Former Assistant Secretary of the U.S. Treasury in the Reagan administration, Paul Craig Roberts, explains why when Khalid Sheikh Mohammed confessed to the outlandish assortment of plots and crimes under torture, his captivity played right into his hands and undermined their own credibility.

The first confession released by the Bush regime’s Military Tribunals–that of Khalid Sheikh Mohammed–has discredited the entire process. Writing in Jurist, Northwestern University law professor Anthony D’Amato likens Mohammed’s confession to those that emerged in Stalin’s show trials of Bolshevik leaders in the 1930s.

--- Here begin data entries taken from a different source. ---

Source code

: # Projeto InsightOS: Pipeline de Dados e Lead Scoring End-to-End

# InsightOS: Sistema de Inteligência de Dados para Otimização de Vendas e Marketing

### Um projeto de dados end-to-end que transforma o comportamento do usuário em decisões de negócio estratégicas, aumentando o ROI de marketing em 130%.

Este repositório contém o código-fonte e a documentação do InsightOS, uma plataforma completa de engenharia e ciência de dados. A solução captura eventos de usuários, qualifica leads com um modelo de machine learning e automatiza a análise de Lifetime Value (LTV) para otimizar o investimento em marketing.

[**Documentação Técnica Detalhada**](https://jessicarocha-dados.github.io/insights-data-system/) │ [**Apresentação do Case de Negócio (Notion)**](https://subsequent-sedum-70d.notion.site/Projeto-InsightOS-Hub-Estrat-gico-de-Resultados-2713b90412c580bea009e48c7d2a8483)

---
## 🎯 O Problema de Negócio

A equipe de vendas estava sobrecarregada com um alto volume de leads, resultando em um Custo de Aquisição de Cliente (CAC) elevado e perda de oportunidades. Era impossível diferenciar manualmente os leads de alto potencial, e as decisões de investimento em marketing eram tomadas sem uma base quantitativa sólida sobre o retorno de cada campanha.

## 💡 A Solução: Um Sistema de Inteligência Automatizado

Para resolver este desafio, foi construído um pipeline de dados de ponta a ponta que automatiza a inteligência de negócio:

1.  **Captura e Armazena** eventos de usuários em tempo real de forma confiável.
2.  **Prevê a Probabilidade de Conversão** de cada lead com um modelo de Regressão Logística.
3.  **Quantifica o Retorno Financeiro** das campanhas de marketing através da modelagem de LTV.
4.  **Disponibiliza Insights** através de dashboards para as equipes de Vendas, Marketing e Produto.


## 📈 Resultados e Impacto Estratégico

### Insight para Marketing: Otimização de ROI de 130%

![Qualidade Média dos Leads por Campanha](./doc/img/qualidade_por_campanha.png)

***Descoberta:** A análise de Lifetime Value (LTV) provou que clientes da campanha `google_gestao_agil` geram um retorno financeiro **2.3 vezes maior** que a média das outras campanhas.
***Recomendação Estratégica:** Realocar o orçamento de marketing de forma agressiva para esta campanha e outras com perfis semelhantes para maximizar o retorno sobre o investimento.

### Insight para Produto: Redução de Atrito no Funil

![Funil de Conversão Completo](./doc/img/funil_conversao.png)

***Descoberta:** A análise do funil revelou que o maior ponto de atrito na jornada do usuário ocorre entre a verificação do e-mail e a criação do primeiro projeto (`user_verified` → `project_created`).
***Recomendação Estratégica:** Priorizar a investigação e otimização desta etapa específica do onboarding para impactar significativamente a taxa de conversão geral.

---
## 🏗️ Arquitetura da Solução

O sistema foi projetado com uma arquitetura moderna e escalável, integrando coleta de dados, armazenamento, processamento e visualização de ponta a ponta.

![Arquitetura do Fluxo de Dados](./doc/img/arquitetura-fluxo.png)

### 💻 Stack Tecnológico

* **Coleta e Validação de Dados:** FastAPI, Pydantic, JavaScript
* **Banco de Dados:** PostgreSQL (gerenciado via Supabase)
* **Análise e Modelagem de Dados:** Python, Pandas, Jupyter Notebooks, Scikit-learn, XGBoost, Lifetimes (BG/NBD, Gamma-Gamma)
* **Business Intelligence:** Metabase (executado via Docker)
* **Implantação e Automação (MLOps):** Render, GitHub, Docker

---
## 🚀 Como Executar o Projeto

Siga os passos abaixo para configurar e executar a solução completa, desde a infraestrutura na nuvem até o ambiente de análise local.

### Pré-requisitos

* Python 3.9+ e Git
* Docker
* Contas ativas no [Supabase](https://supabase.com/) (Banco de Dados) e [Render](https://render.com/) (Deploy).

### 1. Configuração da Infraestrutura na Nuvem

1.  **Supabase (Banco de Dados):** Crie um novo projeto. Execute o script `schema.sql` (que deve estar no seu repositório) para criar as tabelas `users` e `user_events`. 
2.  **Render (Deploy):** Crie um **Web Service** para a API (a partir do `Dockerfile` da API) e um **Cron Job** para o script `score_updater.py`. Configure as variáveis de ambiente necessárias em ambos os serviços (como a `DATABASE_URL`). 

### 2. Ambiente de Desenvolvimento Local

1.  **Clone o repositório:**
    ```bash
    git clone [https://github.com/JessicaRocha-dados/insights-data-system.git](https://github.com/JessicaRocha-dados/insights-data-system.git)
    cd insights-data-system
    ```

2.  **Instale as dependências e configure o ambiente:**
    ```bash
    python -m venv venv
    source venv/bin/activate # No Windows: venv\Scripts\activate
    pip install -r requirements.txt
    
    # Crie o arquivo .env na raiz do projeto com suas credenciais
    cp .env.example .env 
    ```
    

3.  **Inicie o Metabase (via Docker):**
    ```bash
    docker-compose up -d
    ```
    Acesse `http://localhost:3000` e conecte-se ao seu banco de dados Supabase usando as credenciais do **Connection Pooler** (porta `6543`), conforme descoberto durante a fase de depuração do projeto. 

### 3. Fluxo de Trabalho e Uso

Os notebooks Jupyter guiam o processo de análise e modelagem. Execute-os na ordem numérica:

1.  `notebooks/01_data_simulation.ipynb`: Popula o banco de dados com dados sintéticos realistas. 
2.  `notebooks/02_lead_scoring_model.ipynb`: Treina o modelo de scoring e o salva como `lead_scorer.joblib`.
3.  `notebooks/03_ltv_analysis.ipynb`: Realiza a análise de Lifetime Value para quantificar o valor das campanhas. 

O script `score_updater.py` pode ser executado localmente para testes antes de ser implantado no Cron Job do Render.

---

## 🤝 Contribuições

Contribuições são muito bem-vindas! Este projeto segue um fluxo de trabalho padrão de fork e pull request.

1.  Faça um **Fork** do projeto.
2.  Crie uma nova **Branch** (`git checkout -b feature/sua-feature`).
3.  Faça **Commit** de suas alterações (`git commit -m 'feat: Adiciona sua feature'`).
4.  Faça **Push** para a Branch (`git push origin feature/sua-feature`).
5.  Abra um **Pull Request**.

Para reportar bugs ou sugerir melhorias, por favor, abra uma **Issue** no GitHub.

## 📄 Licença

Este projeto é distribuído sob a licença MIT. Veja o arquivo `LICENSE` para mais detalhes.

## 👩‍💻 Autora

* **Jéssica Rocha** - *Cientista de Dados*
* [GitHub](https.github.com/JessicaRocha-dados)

That was my own immediate thought. I remember speaking years ago with Soviet dissident Valdimir Bukovsky about the behavior of Soviet dissidents under torture. He replied that people pressed for names under torture would try to remember the names of war dead and people who had passed away. Those who retained enough of their wits under torture would confess to an unbelievable array of crimes in an effort to alert the public to the falsity of the entire process.

That is what Mohammed did. We know he was tortured, because his response to the obligatory question about his treatment during his years of detention is redacted. We also know that he was tortured, because otherwise there is no point for the US Justice (sic) Dept. memos giving the green light to torture or for the Military Commissions Act, which permits torture and death sentence based on confession extracted by torture.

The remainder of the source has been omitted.